Using the entries below, output exactly the line containing "Классы являются ключевым" and all lines that follow it to the end.

(Data excerpts)
# # # # #

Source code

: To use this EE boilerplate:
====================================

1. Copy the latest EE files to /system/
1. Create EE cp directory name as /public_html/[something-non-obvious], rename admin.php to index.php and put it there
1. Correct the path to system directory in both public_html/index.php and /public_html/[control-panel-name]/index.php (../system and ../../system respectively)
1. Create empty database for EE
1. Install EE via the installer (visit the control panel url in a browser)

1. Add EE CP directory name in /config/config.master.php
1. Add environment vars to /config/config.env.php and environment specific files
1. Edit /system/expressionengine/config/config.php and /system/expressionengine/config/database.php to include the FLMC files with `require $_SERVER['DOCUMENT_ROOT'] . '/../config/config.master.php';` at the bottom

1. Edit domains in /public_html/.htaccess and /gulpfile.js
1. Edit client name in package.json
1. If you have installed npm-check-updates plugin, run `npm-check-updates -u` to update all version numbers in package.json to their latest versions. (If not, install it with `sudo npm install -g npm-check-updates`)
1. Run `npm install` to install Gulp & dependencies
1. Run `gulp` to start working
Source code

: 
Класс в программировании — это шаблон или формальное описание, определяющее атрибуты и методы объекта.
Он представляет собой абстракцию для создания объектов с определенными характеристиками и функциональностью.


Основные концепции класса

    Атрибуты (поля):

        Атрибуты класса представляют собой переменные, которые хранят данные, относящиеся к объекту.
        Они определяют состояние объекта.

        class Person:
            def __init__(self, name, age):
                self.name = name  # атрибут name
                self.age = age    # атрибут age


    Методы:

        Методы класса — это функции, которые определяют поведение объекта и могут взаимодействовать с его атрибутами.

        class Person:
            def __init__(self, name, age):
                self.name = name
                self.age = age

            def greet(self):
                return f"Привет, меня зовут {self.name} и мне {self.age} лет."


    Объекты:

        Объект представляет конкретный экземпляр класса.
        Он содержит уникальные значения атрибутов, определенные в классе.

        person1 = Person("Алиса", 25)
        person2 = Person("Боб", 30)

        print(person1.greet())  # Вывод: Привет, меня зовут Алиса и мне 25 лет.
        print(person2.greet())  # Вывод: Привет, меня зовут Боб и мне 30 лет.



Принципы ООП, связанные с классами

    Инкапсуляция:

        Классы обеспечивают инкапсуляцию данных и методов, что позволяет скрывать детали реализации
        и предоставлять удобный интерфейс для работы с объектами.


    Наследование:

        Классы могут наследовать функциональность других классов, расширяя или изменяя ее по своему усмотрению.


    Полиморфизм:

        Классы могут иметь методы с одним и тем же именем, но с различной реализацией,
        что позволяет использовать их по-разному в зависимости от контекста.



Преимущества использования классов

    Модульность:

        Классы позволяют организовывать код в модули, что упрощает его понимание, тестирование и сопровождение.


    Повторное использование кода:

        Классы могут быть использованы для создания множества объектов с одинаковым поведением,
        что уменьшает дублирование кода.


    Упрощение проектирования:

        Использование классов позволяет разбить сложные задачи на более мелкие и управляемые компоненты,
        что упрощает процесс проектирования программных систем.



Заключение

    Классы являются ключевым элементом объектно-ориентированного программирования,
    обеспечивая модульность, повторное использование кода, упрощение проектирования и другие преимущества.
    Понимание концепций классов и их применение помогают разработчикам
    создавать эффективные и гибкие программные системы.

# # # # #

» Result of this task
    Классы являются ключевым элементом объектно-ориентированного программирования,
    обеспечивая модульность, повторное использование кода, упрощение проектирования и другие преимущества.
    Понимание концепций классов и их применение помогают разработчикам
    создавать эффективные и гибкие программные системы.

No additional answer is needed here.